Only the lines from the beginning of the entries through the one with "Goのテストでは、依存関係の" should be written out, please, exactly and without any pictures.

+===+

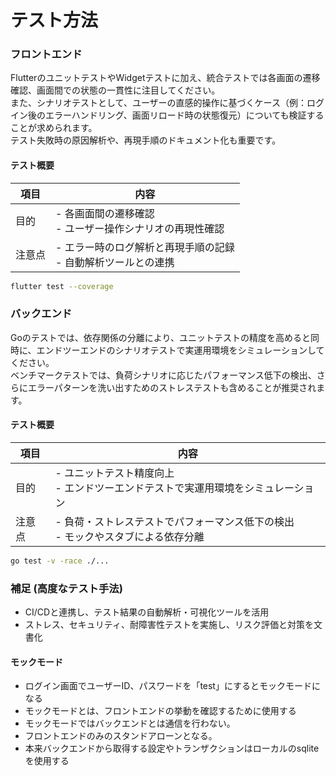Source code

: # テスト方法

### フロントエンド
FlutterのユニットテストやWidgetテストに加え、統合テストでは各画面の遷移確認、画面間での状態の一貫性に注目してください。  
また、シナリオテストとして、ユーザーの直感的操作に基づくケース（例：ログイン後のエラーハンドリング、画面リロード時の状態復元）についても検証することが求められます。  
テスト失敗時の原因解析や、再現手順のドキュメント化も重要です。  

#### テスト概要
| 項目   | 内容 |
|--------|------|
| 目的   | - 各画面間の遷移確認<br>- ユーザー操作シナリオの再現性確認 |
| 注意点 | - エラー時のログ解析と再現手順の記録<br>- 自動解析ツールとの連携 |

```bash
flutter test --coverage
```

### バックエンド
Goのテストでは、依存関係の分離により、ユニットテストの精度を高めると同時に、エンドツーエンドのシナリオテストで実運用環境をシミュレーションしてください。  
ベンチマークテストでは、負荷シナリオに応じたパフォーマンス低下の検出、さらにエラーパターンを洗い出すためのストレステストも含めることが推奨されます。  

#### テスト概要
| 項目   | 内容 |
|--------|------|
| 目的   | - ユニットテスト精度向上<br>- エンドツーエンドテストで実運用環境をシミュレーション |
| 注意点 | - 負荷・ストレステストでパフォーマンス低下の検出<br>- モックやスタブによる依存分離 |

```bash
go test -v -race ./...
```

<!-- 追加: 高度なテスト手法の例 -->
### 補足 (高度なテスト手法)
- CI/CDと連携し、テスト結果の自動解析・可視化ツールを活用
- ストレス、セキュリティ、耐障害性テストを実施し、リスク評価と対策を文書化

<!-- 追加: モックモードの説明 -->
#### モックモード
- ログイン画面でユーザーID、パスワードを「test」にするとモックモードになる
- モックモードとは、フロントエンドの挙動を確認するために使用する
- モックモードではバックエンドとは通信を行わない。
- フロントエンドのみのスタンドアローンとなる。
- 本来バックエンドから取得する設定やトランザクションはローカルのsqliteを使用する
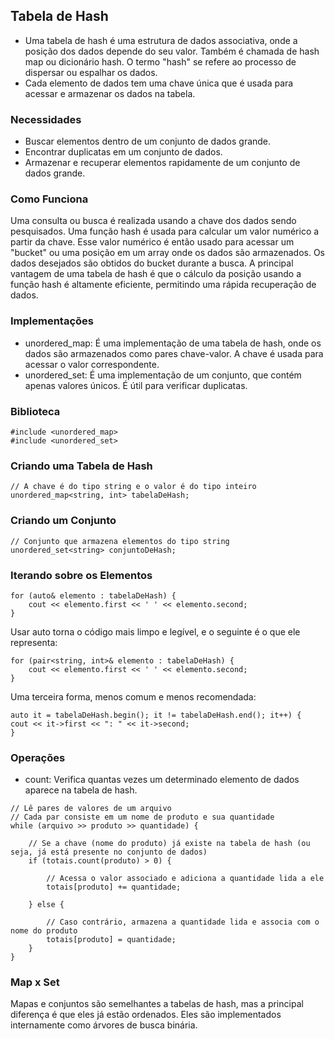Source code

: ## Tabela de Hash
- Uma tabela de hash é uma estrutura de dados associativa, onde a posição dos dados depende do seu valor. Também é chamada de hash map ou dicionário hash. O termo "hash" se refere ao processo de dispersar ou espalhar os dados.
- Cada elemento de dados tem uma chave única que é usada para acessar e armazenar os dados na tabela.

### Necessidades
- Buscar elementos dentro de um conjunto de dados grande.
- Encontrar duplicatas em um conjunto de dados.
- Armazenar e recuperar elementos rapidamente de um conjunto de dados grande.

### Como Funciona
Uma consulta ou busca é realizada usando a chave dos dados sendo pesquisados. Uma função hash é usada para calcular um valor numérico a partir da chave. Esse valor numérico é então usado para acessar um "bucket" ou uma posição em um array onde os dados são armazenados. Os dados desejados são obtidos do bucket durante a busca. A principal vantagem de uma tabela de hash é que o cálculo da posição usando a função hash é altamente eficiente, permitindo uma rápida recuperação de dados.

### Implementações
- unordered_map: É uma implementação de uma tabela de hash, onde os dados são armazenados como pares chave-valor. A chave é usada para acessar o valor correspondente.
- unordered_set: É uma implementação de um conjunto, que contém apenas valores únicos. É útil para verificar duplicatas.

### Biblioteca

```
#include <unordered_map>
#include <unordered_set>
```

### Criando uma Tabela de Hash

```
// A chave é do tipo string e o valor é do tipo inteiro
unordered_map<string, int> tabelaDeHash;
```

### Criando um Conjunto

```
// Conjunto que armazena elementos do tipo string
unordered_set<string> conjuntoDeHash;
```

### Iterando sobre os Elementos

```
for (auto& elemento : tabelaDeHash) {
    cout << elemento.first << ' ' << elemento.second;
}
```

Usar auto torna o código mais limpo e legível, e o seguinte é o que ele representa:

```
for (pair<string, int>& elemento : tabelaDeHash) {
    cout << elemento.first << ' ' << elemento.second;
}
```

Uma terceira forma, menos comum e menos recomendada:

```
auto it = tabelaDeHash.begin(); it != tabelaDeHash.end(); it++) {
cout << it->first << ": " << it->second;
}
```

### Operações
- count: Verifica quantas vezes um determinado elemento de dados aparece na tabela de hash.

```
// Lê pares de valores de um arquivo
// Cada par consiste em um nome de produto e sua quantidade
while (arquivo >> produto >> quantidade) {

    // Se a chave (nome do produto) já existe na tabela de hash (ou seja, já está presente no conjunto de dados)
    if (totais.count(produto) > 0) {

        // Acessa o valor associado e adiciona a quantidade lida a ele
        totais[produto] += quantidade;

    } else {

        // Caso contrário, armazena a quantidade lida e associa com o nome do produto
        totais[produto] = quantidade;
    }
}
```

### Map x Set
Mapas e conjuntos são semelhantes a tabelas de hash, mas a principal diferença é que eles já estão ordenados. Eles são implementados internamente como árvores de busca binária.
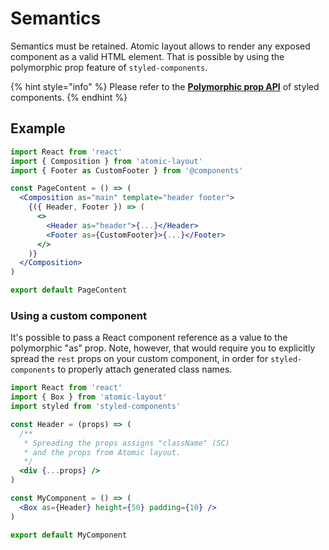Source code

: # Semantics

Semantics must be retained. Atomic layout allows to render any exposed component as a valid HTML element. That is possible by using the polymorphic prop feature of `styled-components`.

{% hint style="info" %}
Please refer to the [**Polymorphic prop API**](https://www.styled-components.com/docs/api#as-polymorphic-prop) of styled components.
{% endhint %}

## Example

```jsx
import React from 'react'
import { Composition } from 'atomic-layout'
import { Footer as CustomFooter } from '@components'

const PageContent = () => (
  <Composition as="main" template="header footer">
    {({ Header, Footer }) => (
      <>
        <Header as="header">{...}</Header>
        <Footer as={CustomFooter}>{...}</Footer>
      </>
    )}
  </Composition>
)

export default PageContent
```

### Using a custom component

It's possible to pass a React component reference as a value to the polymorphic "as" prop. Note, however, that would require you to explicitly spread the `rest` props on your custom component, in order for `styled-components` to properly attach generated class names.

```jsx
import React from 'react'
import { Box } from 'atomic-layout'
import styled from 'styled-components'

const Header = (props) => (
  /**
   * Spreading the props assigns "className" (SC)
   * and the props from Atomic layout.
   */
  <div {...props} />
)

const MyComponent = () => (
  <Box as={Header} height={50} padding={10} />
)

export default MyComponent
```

+===+

● YOUR SOLUTION
Source code

: # テスト方法

### フロントエンド
FlutterのユニットテストやWidgetテストに加え、統合テストでは各画面の遷移確認、画面間での状態の一貫性に注目してください。  
また、シナリオテストとして、ユーザーの直感的操作に基づくケース（例：ログイン後のエラーハンドリング、画面リロード時の状態復元）についても検証することが求められます。  
テスト失敗時の原因解析や、再現手順のドキュメント化も重要です。  

#### テスト概要
| 項目   | 内容 |
|--------|------|
| 目的   | - 各画面間の遷移確認<br>- ユーザー操作シナリオの再現性確認 |
| 注意点 | - エラー時のログ解析と再現手順の記録<br>- 自動解析ツールとの連携 |

```bash
flutter test --coverage
```

### バックエンド
Goのテストでは、依存関係の分離により、ユニットテストの精度を高めると同時に、エンドツーエンドのシナリオテストで実運用環境をシミュレーションしてください。  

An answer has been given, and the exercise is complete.